Dijo Javier Tello en la emisión de La hora de opinar que a Ricardo Anaya solo le quedaban dos estrategias que jugar, ambas contradictorias o no coordinables entre sí, para competir todavía en esta elección.
La primera sería lanzar una ofensiva radical anti-PRI, anti-Peña, antisistema para atraer los votos tibios que están con López Obrador por esas razones.
La otra, pactar con el Presidente, con el PRI y con el sistema todo el uso del voto útil. Es decir, que a la vista de que el candidato priista no puede ganar, el gobierno y sus gobernadores operen en sus territorios en favor de Anaya.
Ayer nos informó Joaquín López-Dóriga en su columna que el presidente Peña ha rehusado, de plano, ante un grupo de empresarios, dejar morir a su candidato. No abandonará a Meade, no intervendrá en la elección y se atendrá a los resultados.

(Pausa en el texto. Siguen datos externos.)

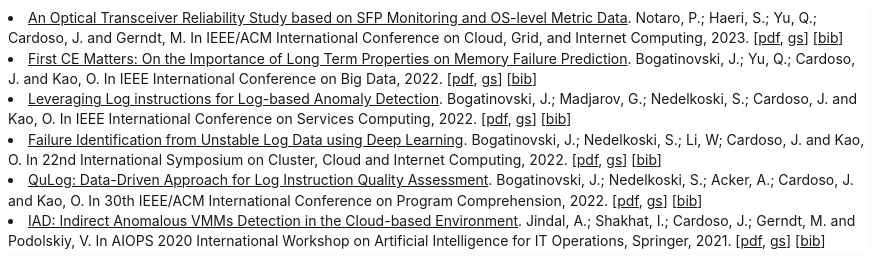 <li><span class="title"><a href="/rd/Papers/CP-2023-101_XXX.pdf" >An Optical Transceiver Reliability Study based on SFP Monitoring and OS-level Metric Data</a></span>. <span class="authors">Notaro, P.; Haeri, S.; Yu, Q.; Cardoso, J. and Gerndt, M.</span>  <span class="in">In IEEE/ACM International Conference on Cloud, Grid, and Internet Computing</span>, 2023.<span class="links"> [<a href="/rd/Papers/CP-2023-101_XXX.pdf">pdf</a>, <a href="http://scholar.google.com/scholar?as_q=&num=10&as_sauthors=cardoso&as_epq=An Optical Transceiver Reliability Study based on SFP Monitoring and OS-level Metric Data">gs</a>]</span>
<span class="bibtexlink">[<a href="bibs/Notaro2023CCGRID.bib">bib</a>]</span></li>

<li><span class="title"><a href="/rd/Papers/CP-2022-100_First_CE_Matters.pdf" >First CE Matters: On the Importance of Long Term Properties on Memory Failure Prediction</a></span>. <span class="authors">Bogatinovski, J.; Yu, Q.; Cardoso, J. and Kao, O.</span>  <span class="in">In IEEE International Conference on Big Data</span>, 2022.<span class="links"> [<a href="/rd/Papers/CP-2022-100_First_CE_Matters.pdf">pdf</a>, <a href="http://scholar.google.com/scholar?as_q=&num=10&as_sauthors=cardoso&as_epq=First CE Matters: On the Importance of Long Term Properties on Memory Failure Prediction">gs</a>]</span>
<span class="bibtexlink">[<a href="bibs/Jasmin2022ICBD.bib">bib</a>]</span></li>

<li><span class="title"><a href="/rd/Papers/CP-2022-099_Leveraging_Log_instructions.pdf" >Leveraging Log instructions for Log-based Anomaly Detection</a></span>. <span class="authors">Bogatinovski, J.; Madjarov, G.; Nedelkoski, S.; Cardoso, J. and Kao, O.</span>  <span class="in">In IEEE International Conference on Services Computing</span>, 2022.<span class="links"> [<a href="/rd/Papers/CP-2022-099_Leveraging_Log_instructions.pdf">pdf</a>, <a href="http://scholar.google.com/scholar?as_q=&num=10&as_sauthors=cardoso&as_epq=Leveraging Log instructions for Log-based Anomaly Detection">gs</a>]</span>
<span class="bibtexlink">[<a href="bibs/Jasmin2022ICSC.bib">bib</a>]</span></li>

<li><span class="title"><a href="/rd/Papers/CP-2022-098_Failure_Identification_from_Unstable_Log.pdf" >Failure Identification from Unstable Log Data using Deep Learning</a></span>. <span class="authors">Bogatinovski, J.; Nedelkoski, S.; Li, W; Cardoso, J. and Kao, O.</span>  <span class="in">In 22nd International Symposium on Cluster, Cloud and Internet Computing</span>, 2022.<span class="links"> [<a href="/rd/Papers/CP-2022-098_Failure_Identification_from_Unstable_Log.pdf">pdf</a>, <a href="http://scholar.google.com/scholar?as_q=&num=10&as_sauthors=cardoso&as_epq=Failure Identification from Unstable Log Data using Deep Learning">gs</a>]</span>
<span class="bibtexlink">[<a href="bibs/Jasmin2022CCGRID.bib">bib</a>]</span></li>

<li><span class="title"><a href="/rd/Papers/CP-2022-097_ICPC_QuLog.pdf" >QuLog: Data-Driven Approach for Log Instruction Quality Assessment</a></span>. <span class="authors">Bogatinovski, J.; Nedelkoski, S.; Acker, A.; Cardoso, J. and Kao, O.</span>  <span class="in">In 30th IEEE/ACM International Conference on Program Comprehension</span>, 2022.<span class="links"> [<a href="/rd/Papers/CP-2022-097_ICPC_QuLog.pdf">pdf</a>, <a href="http://scholar.google.com/scholar?as_q=&num=10&as_sauthors=cardoso&as_epq=QuLog: Data-Driven Approach for Log Instruction Quality Assessment">gs</a>]</span>
<span class="bibtexlink">[<a href="bibs/Jasmin2022ICPC.bib">bib</a>]</span></li>

<li><span class="title"><a href="/rd/Papers/WP-2021-081-AIOPS_IAD_Indirect_Anomalous_VMMs_Detection.pdf" >IAD: Indirect Anomalous VMMs Detection in the Cloud-based Environment</a></span>. <span class="authors">Jindal, A.; Shakhat, I.; Cardoso, J.; Gerndt, M. and Podolskiy, V.</span>  <span class="in">In AIOPS 2020 International Workshop on Artificial Intelligence for IT Operations</span>, <span class="publisher">Springer</span>, 2021.<span class="links"> [<a href="/rd/Papers/WP-2021-081-AIOPS_IAD_Indirect_Anomalous_VMMs_Detection.pdf">pdf</a>, <a href="http://scholar.google.com/scholar?as_q=&num=10&as_sauthors=cardoso&as_epq=IAD: Indirect Anomalous VMMs Detection in the Cloud-based Environment">gs</a>]</span>
<span class="bibtexlink">[<a href="bibs/Jindal_2021AIOPS.bib">bib</a>]</span></li>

Por lo tanto, en la lógica de Tello, solo quedaría una oportunidad de tener una elección presidencial competida: que Anaya se radicalice como candidato antisistema, le compita a López Obrador en ese terreno y le arranque votos directamente a él, votos que valen doble, pues cuentan como gol de visitante.
La joya de la corona de esa estrategia es, desde luego, el ataque que Anaya pueda lanzar sobre los dos hoyos negros del gobierno de Peña que son inseguridad y corrupción, en tanto responsabilidad política del Presidente y, por tanto, sujeta a rendición de cuentas ante la justicia.